**INSTRUCTIONS FOR THE TASK:**
The required output is the lines below from the line containing "tracking and alerting" to the line containing "- Infrastructure utilization", inclusive, retyped exactly. No other lines belong in it.

━━ RECORDS SUPPLIED

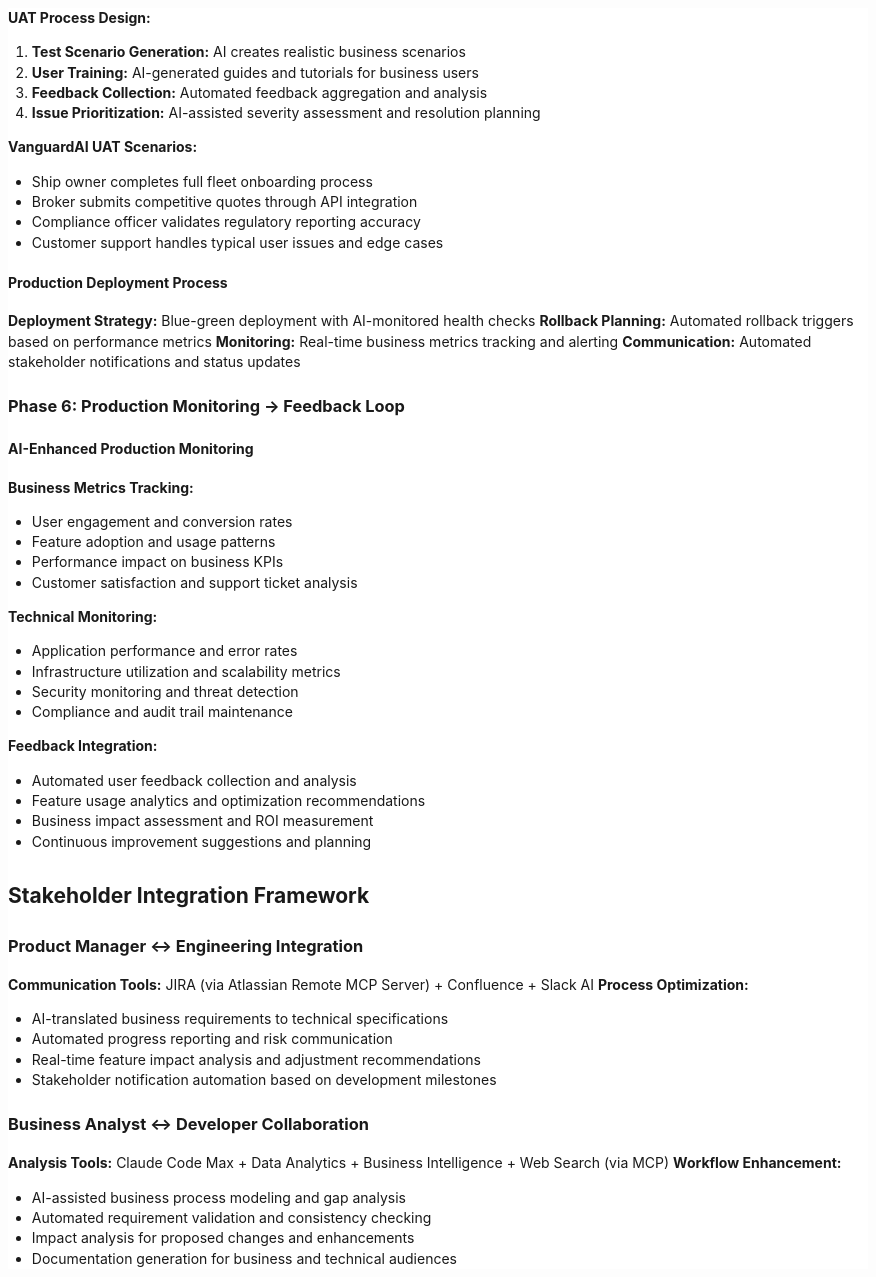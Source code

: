 **UAT Process Design:**
1. **Test Scenario Generation:** AI creates realistic business scenarios
2. **User Training:** AI-generated guides and tutorials for business users
3. **Feedback Collection:** Automated feedback aggregation and analysis
4. **Issue Prioritization:** AI-assisted severity assessment and resolution planning

**VanguardAI UAT Scenarios:**
- Ship owner completes full fleet onboarding process
- Broker submits competitive quotes through API integration
- Compliance officer validates regulatory reporting accuracy
- Customer support handles typical user issues and edge cases

#### Production Deployment Process
**Deployment Strategy:** Blue-green deployment with AI-monitored health checks
**Rollback Planning:** Automated rollback triggers based on performance metrics
**Monitoring:** Real-time business metrics tracking and alerting
**Communication:** Automated stakeholder notifications and status updates

### Phase 6: Production Monitoring → Feedback Loop

#### AI-Enhanced Production Monitoring
**Business Metrics Tracking:**
- User engagement and conversion rates
- Feature adoption and usage patterns
- Performance impact on business KPIs
- Customer satisfaction and support ticket analysis

**Technical Monitoring:**
- Application performance and error rates
- Infrastructure utilization and scalability metrics
- Security monitoring and threat detection
- Compliance and audit trail maintenance

**Feedback Integration:**
- Automated user feedback collection and analysis
- Feature usage analytics and optimization recommendations
- Business impact assessment and ROI measurement
- Continuous improvement suggestions and planning

## Stakeholder Integration Framework

### Product Manager ↔ Engineering Integration
**Communication Tools:** JIRA (via Atlassian Remote MCP Server) + Confluence + Slack AI
**Process Optimization:**
- AI-translated business requirements to technical specifications
- Automated progress reporting and risk communication
- Real-time feature impact analysis and adjustment recommendations
- Stakeholder notification automation based on development milestones

### Business Analyst ↔ Developer Collaboration
**Analysis Tools:** Claude Code Max + Data Analytics + Business Intelligence + Web Search (via MCP)
**Workflow Enhancement:**
- AI-assisted business process modeling and gap analysis
- Automated requirement validation and consistency checking
- Impact analysis for proposed changes and enhancements
- Documentation generation for business and technical audiences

━━━━

**SOLUTION:**
**Monitoring:** Real-time business metrics tracking and alerting
**Communication:** Automated stakeholder notifications and status updates

### Phase 6: Production Monitoring → Feedback Loop

#### AI-Enhanced Production Monitoring
**Business Metrics Tracking:**
- User engagement and conversion rates
- Feature adoption and usage patterns
- Performance impact on business KPIs
- Customer satisfaction and support ticket analysis

**Technical Monitoring:**
- Application performance and error rates
- Infrastructure utilization and scalability metrics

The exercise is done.